■ EXERCISE GOAL
In the data below, find the line that contains "Most data used" and the line that contains "Next create a". Copy both, plus every line between them, exactly.

■ SOURCE INFORMATION
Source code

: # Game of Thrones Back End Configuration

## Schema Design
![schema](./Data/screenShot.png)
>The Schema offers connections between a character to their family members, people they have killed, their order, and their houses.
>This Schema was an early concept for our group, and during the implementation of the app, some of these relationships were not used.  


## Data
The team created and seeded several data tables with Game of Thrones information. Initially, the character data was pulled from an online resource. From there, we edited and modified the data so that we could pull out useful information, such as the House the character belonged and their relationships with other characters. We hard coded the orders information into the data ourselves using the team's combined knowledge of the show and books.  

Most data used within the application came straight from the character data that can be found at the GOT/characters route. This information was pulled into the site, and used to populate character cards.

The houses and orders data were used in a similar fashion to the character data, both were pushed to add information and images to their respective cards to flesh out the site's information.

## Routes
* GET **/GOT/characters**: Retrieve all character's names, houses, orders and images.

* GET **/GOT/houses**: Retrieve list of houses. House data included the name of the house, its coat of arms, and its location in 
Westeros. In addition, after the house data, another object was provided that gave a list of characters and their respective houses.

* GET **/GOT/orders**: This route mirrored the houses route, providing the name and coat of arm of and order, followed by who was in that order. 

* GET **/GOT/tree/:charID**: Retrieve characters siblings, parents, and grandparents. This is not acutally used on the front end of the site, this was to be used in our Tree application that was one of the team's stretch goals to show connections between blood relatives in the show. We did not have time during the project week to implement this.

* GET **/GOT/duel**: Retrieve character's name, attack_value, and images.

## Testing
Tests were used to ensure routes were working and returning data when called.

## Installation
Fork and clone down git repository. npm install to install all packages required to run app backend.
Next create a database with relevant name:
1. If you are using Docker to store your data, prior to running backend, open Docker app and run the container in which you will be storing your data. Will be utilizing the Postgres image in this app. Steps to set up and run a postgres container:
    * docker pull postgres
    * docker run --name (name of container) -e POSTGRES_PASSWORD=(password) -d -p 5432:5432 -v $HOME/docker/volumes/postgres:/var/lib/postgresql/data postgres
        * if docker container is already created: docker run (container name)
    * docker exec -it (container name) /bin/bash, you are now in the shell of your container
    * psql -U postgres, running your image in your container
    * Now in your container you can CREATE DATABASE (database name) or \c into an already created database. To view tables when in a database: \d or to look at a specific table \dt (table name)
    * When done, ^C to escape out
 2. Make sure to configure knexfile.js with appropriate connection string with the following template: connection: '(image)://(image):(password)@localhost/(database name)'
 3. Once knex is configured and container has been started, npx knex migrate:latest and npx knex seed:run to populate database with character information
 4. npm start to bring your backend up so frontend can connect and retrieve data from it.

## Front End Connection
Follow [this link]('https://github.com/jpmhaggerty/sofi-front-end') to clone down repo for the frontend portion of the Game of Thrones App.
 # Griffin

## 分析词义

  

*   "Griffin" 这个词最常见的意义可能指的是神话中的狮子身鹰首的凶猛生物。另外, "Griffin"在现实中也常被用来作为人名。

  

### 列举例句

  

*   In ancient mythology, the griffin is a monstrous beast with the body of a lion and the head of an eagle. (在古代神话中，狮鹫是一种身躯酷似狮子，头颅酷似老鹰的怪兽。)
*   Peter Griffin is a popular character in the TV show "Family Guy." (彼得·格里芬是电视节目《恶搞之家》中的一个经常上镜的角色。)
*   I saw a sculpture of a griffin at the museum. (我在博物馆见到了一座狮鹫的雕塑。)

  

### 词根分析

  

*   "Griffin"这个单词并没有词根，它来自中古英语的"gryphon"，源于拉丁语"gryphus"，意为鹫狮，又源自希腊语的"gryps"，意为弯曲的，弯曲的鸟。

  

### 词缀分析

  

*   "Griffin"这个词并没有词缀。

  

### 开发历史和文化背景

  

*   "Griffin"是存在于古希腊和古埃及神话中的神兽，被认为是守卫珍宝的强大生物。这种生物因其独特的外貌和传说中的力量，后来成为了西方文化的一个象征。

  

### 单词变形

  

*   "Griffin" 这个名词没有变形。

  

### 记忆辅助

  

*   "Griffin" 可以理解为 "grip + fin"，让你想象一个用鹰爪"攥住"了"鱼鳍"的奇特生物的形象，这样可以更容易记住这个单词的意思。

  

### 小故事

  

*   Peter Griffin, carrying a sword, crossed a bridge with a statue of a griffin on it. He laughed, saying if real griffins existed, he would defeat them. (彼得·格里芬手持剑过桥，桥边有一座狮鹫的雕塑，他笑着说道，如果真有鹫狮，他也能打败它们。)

■ WRITTEN REPLY
Most data used within the application came straight from the character data that can be found at the GOT/characters route. This information was pulled into the site, and used to populate character cards.

The houses and orders data were used in a similar fashion to the character data, both were pushed to add information and images to their respective cards to flesh out the site's information.

## Routes
* GET **/GOT/characters**: Retrieve all character's names, houses, orders and images.

* GET **/GOT/houses**: Retrieve list of houses. House data included the name of the house, its coat of arms, and its location in 
Westeros. In addition, after the house data, another object was provided that gave a list of characters and their respective houses.

* GET **/GOT/orders**: This route mirrored the houses route, providing the name and coat of arm of and order, followed by who was in that order. 

* GET **/GOT/tree/:charID**: Retrieve characters siblings, parents, and grandparents. This is not acutally used on the front end of the site, this was to be used in our Tree application that was one of the team's stretch goals to show connections between blood relatives in the show. We did not have time during the project week to implement this.

* GET **/GOT/duel**: Retrieve character's name, attack_value, and images.

## Testing
Tests were used to ensure routes were working and returning data when called.

## Installation
Fork and clone down git repository. npm install to install all packages required to run app backend.
Next create a database with relevant name:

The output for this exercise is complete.